[Stored dataset items]
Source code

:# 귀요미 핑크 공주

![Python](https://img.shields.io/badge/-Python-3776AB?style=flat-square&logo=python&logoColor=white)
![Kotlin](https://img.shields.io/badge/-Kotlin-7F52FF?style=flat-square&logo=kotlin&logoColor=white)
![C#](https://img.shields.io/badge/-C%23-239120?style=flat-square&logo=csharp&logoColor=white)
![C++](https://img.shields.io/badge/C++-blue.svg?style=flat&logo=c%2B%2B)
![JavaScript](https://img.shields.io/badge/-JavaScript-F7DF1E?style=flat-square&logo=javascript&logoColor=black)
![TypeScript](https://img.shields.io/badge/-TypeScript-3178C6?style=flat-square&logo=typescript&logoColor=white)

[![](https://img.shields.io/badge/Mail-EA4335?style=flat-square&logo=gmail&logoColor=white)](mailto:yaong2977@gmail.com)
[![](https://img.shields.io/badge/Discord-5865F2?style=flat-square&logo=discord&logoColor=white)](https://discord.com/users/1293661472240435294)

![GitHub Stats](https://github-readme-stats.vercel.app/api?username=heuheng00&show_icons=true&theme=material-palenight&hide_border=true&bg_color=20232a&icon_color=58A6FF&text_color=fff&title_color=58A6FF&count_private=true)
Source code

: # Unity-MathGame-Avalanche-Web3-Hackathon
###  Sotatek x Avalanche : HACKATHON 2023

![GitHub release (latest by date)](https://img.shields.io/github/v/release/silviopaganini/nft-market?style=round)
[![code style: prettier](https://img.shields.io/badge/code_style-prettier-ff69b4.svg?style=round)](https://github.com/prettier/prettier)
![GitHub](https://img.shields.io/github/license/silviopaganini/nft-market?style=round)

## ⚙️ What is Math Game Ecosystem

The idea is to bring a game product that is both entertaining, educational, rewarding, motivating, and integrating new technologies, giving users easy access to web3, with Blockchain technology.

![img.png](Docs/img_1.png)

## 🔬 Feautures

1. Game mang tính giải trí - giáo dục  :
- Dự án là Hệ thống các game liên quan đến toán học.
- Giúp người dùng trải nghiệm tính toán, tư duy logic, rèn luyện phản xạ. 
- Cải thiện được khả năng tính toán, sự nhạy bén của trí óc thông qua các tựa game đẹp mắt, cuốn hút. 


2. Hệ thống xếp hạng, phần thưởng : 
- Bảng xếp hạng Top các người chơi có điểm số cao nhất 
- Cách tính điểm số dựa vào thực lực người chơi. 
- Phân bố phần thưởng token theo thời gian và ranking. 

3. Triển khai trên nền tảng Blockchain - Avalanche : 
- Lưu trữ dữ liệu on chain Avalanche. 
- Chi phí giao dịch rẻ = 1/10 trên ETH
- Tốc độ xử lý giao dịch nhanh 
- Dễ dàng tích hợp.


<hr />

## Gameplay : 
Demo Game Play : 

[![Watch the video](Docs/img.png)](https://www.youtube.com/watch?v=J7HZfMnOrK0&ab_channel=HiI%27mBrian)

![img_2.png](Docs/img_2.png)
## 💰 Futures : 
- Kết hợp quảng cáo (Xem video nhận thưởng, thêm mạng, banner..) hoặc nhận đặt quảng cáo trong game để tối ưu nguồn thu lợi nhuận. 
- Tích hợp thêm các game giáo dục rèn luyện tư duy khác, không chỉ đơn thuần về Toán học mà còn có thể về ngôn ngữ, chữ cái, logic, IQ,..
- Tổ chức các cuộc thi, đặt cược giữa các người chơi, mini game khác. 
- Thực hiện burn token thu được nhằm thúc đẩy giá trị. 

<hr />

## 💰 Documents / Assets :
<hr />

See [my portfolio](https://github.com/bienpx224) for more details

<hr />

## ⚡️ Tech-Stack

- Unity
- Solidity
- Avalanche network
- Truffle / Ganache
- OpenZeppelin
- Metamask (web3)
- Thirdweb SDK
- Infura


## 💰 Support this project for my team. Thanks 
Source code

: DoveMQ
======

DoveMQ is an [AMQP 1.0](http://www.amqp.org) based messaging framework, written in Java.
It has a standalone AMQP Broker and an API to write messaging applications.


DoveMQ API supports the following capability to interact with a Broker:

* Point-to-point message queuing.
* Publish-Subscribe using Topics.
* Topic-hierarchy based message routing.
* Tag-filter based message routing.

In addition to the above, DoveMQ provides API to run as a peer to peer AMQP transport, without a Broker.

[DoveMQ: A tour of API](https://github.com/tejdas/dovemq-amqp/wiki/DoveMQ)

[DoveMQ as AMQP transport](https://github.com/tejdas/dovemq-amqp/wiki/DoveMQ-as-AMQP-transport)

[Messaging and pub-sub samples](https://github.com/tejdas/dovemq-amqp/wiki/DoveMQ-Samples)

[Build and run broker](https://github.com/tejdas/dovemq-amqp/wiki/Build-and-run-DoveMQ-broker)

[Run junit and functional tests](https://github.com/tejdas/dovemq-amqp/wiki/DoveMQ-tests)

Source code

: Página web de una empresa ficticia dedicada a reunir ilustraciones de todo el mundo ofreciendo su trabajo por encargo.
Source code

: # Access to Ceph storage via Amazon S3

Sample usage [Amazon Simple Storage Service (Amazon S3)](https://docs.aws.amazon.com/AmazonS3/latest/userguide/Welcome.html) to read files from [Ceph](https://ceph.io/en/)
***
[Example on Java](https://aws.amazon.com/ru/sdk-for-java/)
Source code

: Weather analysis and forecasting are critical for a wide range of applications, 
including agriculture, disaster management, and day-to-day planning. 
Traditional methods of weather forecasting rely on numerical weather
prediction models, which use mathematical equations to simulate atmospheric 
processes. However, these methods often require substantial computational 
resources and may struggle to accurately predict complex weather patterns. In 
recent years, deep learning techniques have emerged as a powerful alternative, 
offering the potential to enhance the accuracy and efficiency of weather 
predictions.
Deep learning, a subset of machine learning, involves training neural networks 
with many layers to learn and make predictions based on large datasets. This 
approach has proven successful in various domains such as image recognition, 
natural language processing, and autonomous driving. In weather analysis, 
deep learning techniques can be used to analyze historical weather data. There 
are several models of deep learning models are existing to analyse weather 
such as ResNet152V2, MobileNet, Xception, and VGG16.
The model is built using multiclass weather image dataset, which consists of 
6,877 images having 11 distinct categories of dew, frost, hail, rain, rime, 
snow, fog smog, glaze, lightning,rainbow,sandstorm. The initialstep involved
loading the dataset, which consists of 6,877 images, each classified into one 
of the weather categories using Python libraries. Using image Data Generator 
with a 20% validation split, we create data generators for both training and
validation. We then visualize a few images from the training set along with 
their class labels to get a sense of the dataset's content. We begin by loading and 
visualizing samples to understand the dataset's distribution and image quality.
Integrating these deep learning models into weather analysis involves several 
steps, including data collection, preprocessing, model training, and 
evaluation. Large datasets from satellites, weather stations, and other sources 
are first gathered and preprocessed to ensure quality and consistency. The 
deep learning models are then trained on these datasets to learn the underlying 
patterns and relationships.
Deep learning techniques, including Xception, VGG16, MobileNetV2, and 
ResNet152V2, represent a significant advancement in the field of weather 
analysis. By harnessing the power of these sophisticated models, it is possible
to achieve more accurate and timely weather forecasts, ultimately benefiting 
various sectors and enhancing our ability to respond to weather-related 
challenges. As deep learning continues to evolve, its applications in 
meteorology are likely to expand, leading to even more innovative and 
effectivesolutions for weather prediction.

*WORK TO BE COMPLETED:* Nothing but lines that contain "thưởng" should appear in the answer. Copy each from the records.

*RESULT OF THIS EXERCISE:*
2. Hệ thống xếp hạng, phần thưởng : 
- Phân bố phần thưởng token theo thời gian và ranking. 
- Kết hợp quảng cáo (Xem video nhận thưởng, thêm mạng, banner..) hoặc nhận đặt quảng cáo trong game để tối ưu nguồn thu lợi nhuận. 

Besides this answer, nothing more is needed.